Freddie                 

CIAO!   

 

 

 

freddie : :
23 grudnia 2004, 13:20
Jaki tłok! Pewnie sie mnie nie doczytasz. Tekst jest z zespołu Ocean - oni maja wiecej fajnych tekstow. No to papa
23 grudnia 2004, 12:23
no ja juz skomentowalam:P .... jak to moglabym cie nie pamietac??? oc freddie... jaki ty jestes glupi...
23 grudnia 2004, 11:48
Hmmm...a ja nie przepadam za świętami, ale po przeczytaniu Teojego felietonu tak mi się jakoś milej zrobiło:) Dziękuje:*
23 grudnia 2004, 11:32
Dzieki za komentarz...i ciesze sie ze podoba ci sie moj bloga..no wiec ja tez zycze ci udanych cudownych swiat...zebys zawsze było bosko i tak jak sobie zamarzysz
23 grudnia 2004, 11:10
nio a ja mimo wszystko uwielbiam swiata i przepraszam cie milka ale karpia zjem taka tradycja i uwazam ze jest smaczna pewnie zaraz posypia sie na mnie komenty ludzi ktorzy karpia nie zjedza ale ja zjem :P nio fakt wszysy zabiegani na wszystko brakuje czasu ale kocham swieta maja w sobie taka moc...jakas tajemnicza magie te chwile spedzone z rodzina przy wigilijnym stole napedzaja mnie na lepsze jutro sama niewiem czemu ale KOCHAM BOZE NARODZENIE :)
MRICZKaa vel. marikuS
23 grudnia 2004, 10:59
witam. wiesz, ten teks \"nawet mnie nie znasz, ale obiecaj, poswiecisz jedna chwile albo dwie. kiedy obejmiesz - poczuje sile..\" Nie jest moj. pochodzi z piosenki Moniki Brodki - Dziewczyna Mojego Chlopaka. Pozostale wszystko moje ;p napewno to jeszcze zajrze bo mi sie spodobalo :)
gussia
22 grudnia 2004, 23:50
dziękuję za zaproszenie ...i trzymam za słowo.. nie dziwie się ,że czytają inni o co piszesz;) dla mnie ok ;) zapraszam ponownie ;]
22 grudnia 2004, 22:57
Ha jestem 3 :] bardzo mi się tu podoba ,napewno będe często wpadać ;) widzę że grasz na gitarce... ahh moje marzenie :P ja dopiero będe zaczynać... powiedz wszystko tylko mi tego nie odradzaj :D hehe . No a w piątek już Wigilia ;) życzę smacznego karpika i ogólnie Wesołych Świąt!
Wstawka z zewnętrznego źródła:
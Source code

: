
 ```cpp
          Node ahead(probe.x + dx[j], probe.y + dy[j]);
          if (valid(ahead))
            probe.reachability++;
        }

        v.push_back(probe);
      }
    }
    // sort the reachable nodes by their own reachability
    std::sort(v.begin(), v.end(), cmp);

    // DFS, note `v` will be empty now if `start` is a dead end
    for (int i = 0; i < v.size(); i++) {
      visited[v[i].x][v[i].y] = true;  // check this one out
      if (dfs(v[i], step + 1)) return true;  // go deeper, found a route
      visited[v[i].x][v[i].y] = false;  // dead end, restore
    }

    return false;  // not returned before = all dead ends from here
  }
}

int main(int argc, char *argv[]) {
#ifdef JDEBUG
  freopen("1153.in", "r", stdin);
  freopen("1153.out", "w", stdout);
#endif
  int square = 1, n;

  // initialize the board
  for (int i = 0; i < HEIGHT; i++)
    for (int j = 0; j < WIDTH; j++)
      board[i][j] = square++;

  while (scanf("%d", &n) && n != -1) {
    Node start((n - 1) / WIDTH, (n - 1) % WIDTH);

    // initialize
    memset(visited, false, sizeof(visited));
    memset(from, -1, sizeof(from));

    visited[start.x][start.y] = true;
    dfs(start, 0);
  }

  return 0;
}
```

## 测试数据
Pozdrawiam
22 grudnia 2004, 22:50
no tak.. a widzisz nie wszscy sa zabiegani... ja tam zawsze mam czas wpasc do ciebie :)wiesz... to ze sadzisz ze swieta kochane sa przez wszstkich to ne tak do konca... bo ja tego nienawidze... zabijanie karpi i wogule caly ten festival obzarstwa... paztym to byl ze man wywiad w gazecie [ale sie chwale] ale baba zanotowalo to co mowilam w taki sposob ze msylam ze sie pod ziemie zapadne... pozdrawim serdecznie... i...... wesolych swiat :P
grotołaz
22 grudnia 2004, 22:34
czytając ten text czuje sie jakby sie było jego autorem... u mnie zawsze jest tak samo, trochę monotonnie, ale chyba o to chodzi w tych świętach. dobry text i dzieki za zyczenia!